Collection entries
□ □ □ □
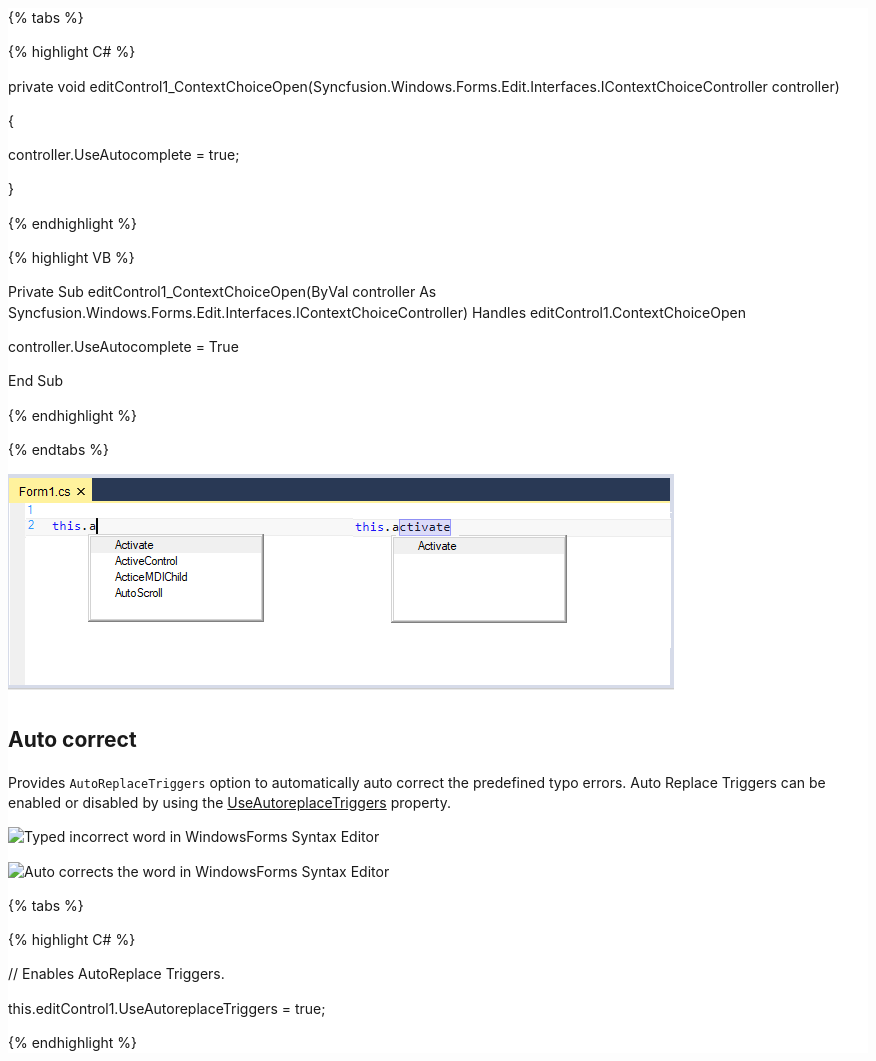 {% tabs %}

{% highlight C# %}

private void editControl1_ContextChoiceOpen(Syncfusion.Windows.Forms.Edit.Interfaces.IContextChoiceController controller)

{

   controller.UseAutocomplete = true;

}

{% endhighlight %}


{% highlight VB %}

Private Sub editControl1_ContextChoiceOpen(ByVal controller As Syncfusion.Windows.Forms.Edit.Interfaces.IContextChoiceController) Handles editControl1.ContextChoiceOpen

   controller.UseAutocomplete = True

End Sub

{% endhighlight %}

{% endtabs %}

![Autocomplete the typed text based on items added in WindowsForms Syntax Editor](intellisense-images/windowsforms-syntax-editor-autocomplete-the-typed-text-based-on-items-added.png)

## Auto correct

Provides `AutoReplaceTriggers` option to automatically auto correct the predefined typo errors. Auto Replace Triggers can be enabled or disabled by using the [UseAutoreplaceTriggers](https://help.syncfusion.com/cr/windowsforms/Syncfusion.Windows.Forms.Edit.EditControl.html#Syncfusion_Windows_Forms_Edit_EditControl_UseAutoreplaceTriggers) property.

![Typed incorrect word in WindowsForms Syntax Editor](intellisense-images/windowsforms-syntax-editor-typed-incorrect-word.jpeg)

![Auto corrects the word in WindowsForms Syntax Editor](intellisense-images/windowsforms-syntax-editor-auto-corrects-the-word.jpg)

{% tabs %}

{% highlight C# %}

// Enables AutoReplace Triggers.

this.editControl1.UseAutoreplaceTriggers = true;

{% endhighlight %}
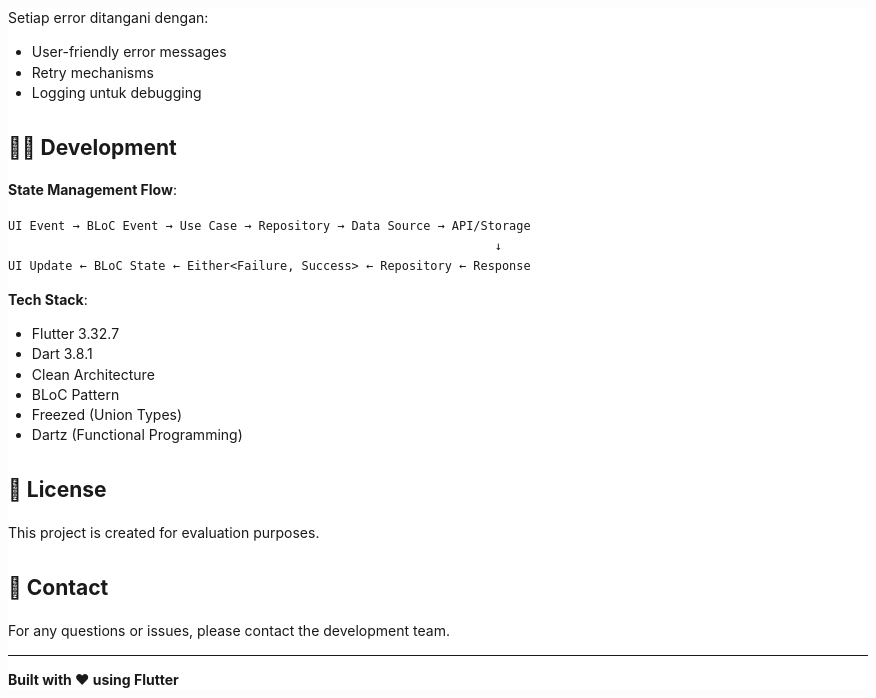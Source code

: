 Setiap error ditangani dengan:
- User-friendly error messages
- Retry mechanisms
- Logging untuk debugging

## 👨‍💻 Development

**State Management Flow**:
```
UI Event → BLoC Event → Use Case → Repository → Data Source → API/Storage
                                                                    ↓
UI Update ← BLoC State ← Either<Failure, Success> ← Repository ← Response
```

**Tech Stack**:
- Flutter 3.32.7
- Dart 3.8.1
- Clean Architecture
- BLoC Pattern
- Freezed (Union Types)
- Dartz (Functional Programming)

## 📝 License

This project is created for evaluation purposes.

## 📧 Contact

For any questions or issues, please contact the development team.

---

**Built with ❤️ using Flutter**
□ □ □ □
◆ **PROBLEM TO WORK ON**
Return all lines in the entries above that carry the word "IContextChoiceController".

◆ **SOLUTION BELOW**
private void editControl1_ContextChoiceOpen(Syncfusion.Windows.Forms.Edit.Interfaces.IContextChoiceController controller)
Private Sub editControl1_ContextChoiceOpen(ByVal controller As Syncfusion.Windows.Forms.Edit.Interfaces.IContextChoiceController) Handles editControl1.ContextChoiceOpen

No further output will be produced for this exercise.